Der Grundriss passt. Die Räume sind haargenau nachgebaut. Nur die Hecke sollte am besten noch gestutzt werden, raten die „Counterstrike“-Mitspieler im Onlineforum. Ansonsten sei die von Bastian B. angefertigte digitale Nachbildung der Emsdettener Geschwister-Scholl-Schule (GSS) perfekt, gratulieren die Ballerspielfreunde. Täglich spielt der 18-Jährige das Computerspiel um seine alte Realschule. Unter dem Pseudonym „schlossherr“ stellt er sie sogar zum Download ins Internet. Das ideale Trainingsgelände für einen Amoklauf. Gestern setzte er ihn in die Tat um.

Mit zwei abgesägten Gewehren unter seinem schwarzen Langmantel betritt er in der ersten großen Pause den Hof der münsterländischen Realschule. Sein Gesicht hat er mit einer Sturmhaube bedeckt, aber der schwarze Irokesenschnitt ist vielen Schülern noch bekannt. „Der Psycho macht sicher gleich einen Amoklauf“, sagt der 15-jährige Ismael zu seinen Klassenkameraden. Dann schießt er um sich. „Ich dachte erst, einer hätte Böller gezündet“, erinnert sich die 14-jährige Miriam. Dann bricht Panik aus. Miriam flüchtet wie viele 700 Jugendlichen ins Schulgebäude – direkt in die Falle von Bastian B. Hier kennt „schlossherr“ jeden Winkel.

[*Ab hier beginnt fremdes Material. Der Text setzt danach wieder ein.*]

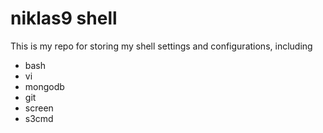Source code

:niklas9 shell
=============

This is my repo for storing my shell settings and configurations, including

  * bash
  * vi
  * mongodb
  * git
  * screen
  * s3cmd

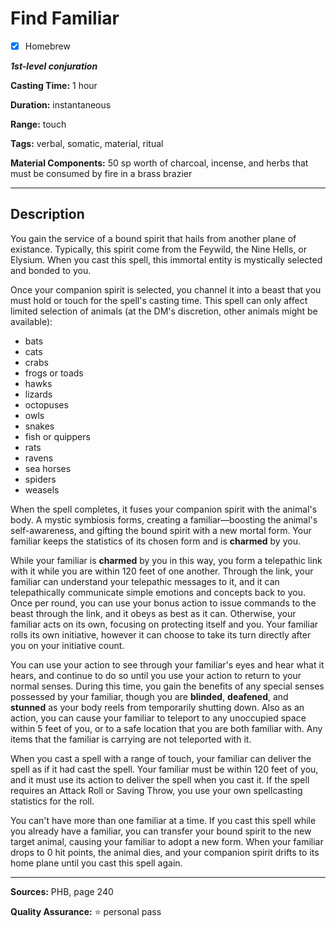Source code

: # Find Familiar

- [x] Homebrew

***1st-level conjuration***

**Casting Time:** 1 hour

**Duration:** instantaneous

**Range:** touch

**Tags:** verbal, somatic, material, ritual

**Material Components:** 50 sp worth of charcoal, incense, and herbs that must be consumed by fire in a brass brazier

---

## Description
You gain the service of a bound spirit that hails from another plane of existance.
Typically, this spirit come from the Feywild, the Nine Hells, or Elysium.
When you cast this spell, this immortal entity is mystically selected and bonded to you.

Once your companion spirit is selected, you channel it into a beast that you must hold or touch for the spell's casting time.
This spell can only affect limited selection of animals (at the DM's discretion, other animals might be available):
- bats
- cats
- crabs
- frogs or toads
- hawks
- lizards
- octopuses
- owls
- snakes
- fish or quippers
- rats
- ravens
- sea horses
- spiders
- weasels

When the spell completes, it fuses your companion spirit with the animal's body.
A mystic symbiosis forms, creating a familiar&mdash;boosting the animal's self-awareness, and gifting the bound spirit with a new mortal form.
Your familiar keeps the statistics of its chosen form and is **charmed** by you.

While your familiar is **charmed** by you in this way, you form a telepathic link with it while you are within 120 feet of one another.
Through the link, your familiar can understand your telepathic messages to it, and it can telepathically communicate simple emotions and concepts back to you.
Once per round, you can use your bonus action to issue commands to the beast through the link, and it obeys as best as it can.
Otherwise, your familiar acts on its own, focusing on protecting itself and you.
Your familiar rolls its own initiative, however it can choose to take its turn directly after you on your initiative count.

You can use your action to see through your familiar's eyes and hear what it hears, and continue to do so until you use your action to return to your normal senses.
During this time, you gain the benefits of any special senses possessed by your familiar, though you are **blinded**, **deafened**, and **stunned** as your body reels from temporarily shutting down.
Also as an action, you can cause your familiar to teleport to any unoccupied space within 5 feet of you, or to a safe location that you are both familiar with.
Any items that the familiar is carrying are not teleported with it.

When you cast a spell with a range of touch, your familiar can deliver the spell as if it had cast the spell.
Your familiar must be within 120 feet of you, and it must use its action to deliver the spell when you cast it.
If the spell requires an Attack Roll or Saving Throw, you use your own spellcasting statistics for the roll.

You can't have more than one familiar at a time.
If you cast this spell while you already have a familiar, you can transfer your bound spirit to the new target animal, causing your familiar to adopt a new form.
When your familiar drops to 0 hit points, the animal dies, and your companion spirit drifts to its home plane until you cast this spell again.

---

**Sources:** PHB, page 240

**Quality Assurance:** :star: personal pass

Allerdings treffen da bereits die ersten örtlichen Polizeibeamten ein. Sechs Minuten nach dem Notruf. Statt lediglich Absperrbänder zu ziehen und auf das Sondereinsatzkommando aus Münster zu warten, gehen sie direkt auf das Gebäude zu. Der 18-Jährige weicht auf die oberen Stockwerke aus. Aus dem Jäger wird der Gejagte. Im zweiten Obergeschoss tappen die Emsdettener Polizeibeamten schließlich in seine Falle. Mehrere Rauchbomben vernebeln nicht nur die Sicht, sie blockieren auch die Atemwege. Insgesamt 14 Einsatzkräfte der Emsdettener Polizei müssen anschließend ins Krankenhaus, doch sämtliche Schüler konnten aus der Pausenhalle fliehen. Als die Sondereinsatzkräfte eintreffen, finden sie den mutmaßlichen Täter tot auf dem Flur.

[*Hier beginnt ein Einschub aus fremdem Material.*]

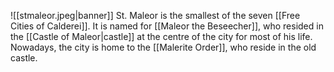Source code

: ![[stmaleor.jpeg|banner]]
St. Maleor is the smallest of the seven [[Free Cities of Calderei]]. It is named for [[Maleor the Beseecher]], who resided in the [[Castle of Maleor|castle]] at the centre of the city for most of his life. Nowadays, the city is home to the [[Malerite Order]], who reside in the old castle.  
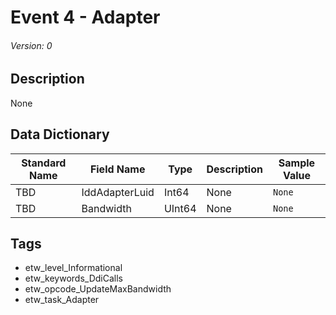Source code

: # Event 4 - Adapter
###### Version: 0

## Description
None

## Data Dictionary
|Standard Name|Field Name|Type|Description|Sample Value|
|---|---|---|---|---|
|TBD|IddAdapterLuid|Int64|None|`None`|
|TBD|Bandwidth|UInt64|None|`None`|

## Tags
* etw_level_Informational
* etw_keywords_DdiCalls
* etw_opcode_UpdateMaxBandwidth
* etw_task_Adapter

„Durch eine Polizeipatrone ist er sicherlich nicht gestorben“, sagt der Münsteraner Polizeipräsident Hubert Wimber, „wir gehen bisher davon aus, dass er sich umgebracht hat.“ Eine genauere Obduktion ist noch nicht möglich. Am Körper des ehemaligen Schülers sind mehrere Sprengfallen angebracht. Selbstgebastelte Rohrbomben. Das Gelände wird weiträumig evakuiert.

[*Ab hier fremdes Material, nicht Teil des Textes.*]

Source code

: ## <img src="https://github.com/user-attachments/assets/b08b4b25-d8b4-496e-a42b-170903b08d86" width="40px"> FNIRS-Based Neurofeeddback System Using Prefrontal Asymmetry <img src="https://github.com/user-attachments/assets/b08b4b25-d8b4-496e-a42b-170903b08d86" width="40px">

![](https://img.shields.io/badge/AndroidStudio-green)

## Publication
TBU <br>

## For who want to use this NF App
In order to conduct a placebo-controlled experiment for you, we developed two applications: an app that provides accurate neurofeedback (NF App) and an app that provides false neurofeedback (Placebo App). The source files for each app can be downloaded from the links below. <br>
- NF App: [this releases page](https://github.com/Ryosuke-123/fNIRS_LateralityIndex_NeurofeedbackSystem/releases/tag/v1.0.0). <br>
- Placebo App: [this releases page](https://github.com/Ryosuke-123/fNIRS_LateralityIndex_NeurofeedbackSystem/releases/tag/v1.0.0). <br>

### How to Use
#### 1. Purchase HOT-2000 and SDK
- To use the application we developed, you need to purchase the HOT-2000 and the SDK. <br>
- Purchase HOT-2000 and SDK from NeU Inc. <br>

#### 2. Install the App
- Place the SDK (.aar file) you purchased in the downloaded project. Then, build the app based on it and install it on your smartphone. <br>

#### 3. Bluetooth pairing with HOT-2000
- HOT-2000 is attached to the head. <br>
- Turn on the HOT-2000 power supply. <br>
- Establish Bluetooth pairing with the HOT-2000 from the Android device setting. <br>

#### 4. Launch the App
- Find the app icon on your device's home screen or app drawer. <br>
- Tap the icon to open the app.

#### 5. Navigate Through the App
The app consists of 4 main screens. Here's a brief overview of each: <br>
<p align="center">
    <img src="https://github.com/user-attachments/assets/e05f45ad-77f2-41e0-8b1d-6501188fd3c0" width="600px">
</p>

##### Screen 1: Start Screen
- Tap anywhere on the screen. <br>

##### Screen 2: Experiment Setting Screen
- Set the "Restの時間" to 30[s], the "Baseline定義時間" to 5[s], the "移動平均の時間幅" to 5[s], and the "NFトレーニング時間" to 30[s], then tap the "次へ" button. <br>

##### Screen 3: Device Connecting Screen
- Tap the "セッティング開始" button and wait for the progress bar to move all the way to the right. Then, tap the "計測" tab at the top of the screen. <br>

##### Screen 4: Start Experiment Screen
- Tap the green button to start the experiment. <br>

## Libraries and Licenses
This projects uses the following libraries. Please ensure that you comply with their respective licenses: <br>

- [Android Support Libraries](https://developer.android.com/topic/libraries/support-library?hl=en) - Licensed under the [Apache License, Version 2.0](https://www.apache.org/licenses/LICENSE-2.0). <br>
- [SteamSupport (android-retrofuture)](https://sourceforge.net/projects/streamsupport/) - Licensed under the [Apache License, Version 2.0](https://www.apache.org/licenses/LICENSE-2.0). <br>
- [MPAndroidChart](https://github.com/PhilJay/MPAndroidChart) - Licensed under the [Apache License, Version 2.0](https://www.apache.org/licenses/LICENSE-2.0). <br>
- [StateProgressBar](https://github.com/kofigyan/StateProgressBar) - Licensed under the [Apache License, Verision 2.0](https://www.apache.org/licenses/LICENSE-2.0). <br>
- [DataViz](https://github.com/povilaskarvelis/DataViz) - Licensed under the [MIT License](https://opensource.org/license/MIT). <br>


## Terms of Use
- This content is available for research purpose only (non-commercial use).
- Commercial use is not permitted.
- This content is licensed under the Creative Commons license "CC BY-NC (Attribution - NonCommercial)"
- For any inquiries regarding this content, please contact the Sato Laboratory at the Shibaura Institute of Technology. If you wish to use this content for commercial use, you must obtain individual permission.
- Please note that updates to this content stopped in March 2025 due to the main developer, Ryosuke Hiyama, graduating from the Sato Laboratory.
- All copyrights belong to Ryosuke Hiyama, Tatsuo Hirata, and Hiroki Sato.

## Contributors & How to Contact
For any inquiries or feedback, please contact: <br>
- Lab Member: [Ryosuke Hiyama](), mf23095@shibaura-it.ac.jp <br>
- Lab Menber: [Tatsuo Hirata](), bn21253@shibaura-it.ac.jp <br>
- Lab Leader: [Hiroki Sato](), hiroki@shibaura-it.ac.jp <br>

Draußen Blaulicht und Hektik. Mehrere Krankenwagen verlassen das Schulgelände. Das nächste Hospital liegt an der gleichen Straße, gerade mal 200 Meter entfernt, aber für insgesamt 25 Verletzte muss Hilfe aus dem Umland angefordert werden, denn neben den vierzehn Polizeibeamten hat es auch noch neun Jugendliche, eine schwangere Lehrerin und den Hausmeister erwischt, sagt Einsatzleiter Hans Volkmann. Zwei haben schwere Schussverletzungen, aber keiner schwebe in Lebensgefahr. Angesichts einer stattlichen Zahl von Verletzten darf er natürlich nicht vom Glück im Unglück sprechen, aber die ersten offiziellen Äußerungen lassen keinen Zweifel daran aufkommen, dass bei dieser Ausgangslage noch ein viel schlimmeres Blutbad denkbar wäre.

„Allgemeiner Lebensfrust“, nennt der Münsteraner Oberstaatsanwalt Wolfgang als erstes Tatmotiv. Hinweise darauf gebe ein Abschiedsbrief auf Bastians B. mittlerweile gesperrter Homepage. Auch seine Schulkameraden beschreiben ihn als Einzelgänger. Nur in der digitalen Counterstrike-Community habe er ein Zuhause gehabt. Selbst seine maßstabgenaue Nachbildung der Geschwister-Scholl-Schule war vielen bekannt. „Ich habe sie sogar schon einmal gespielt“, sagt ein blonder, 14-jähriger Junge. „Da stimmt alles. Selbst im Informatikraum stehen die Rechner alle am richtigen Platz, und Schüler sitzen davor.“ Verdacht habe er trotzdem nicht geschöpft. „Das war eben ein durchgeknallter Spinner“, sagt er entschuldigend – und weiß spätestens jetzt, dass er lieber anonym bleiben will.

Heute hätte sich Bastian B. vor Gericht verantworten müssen. Anklagepunkt: illegaler Waffenbesitz.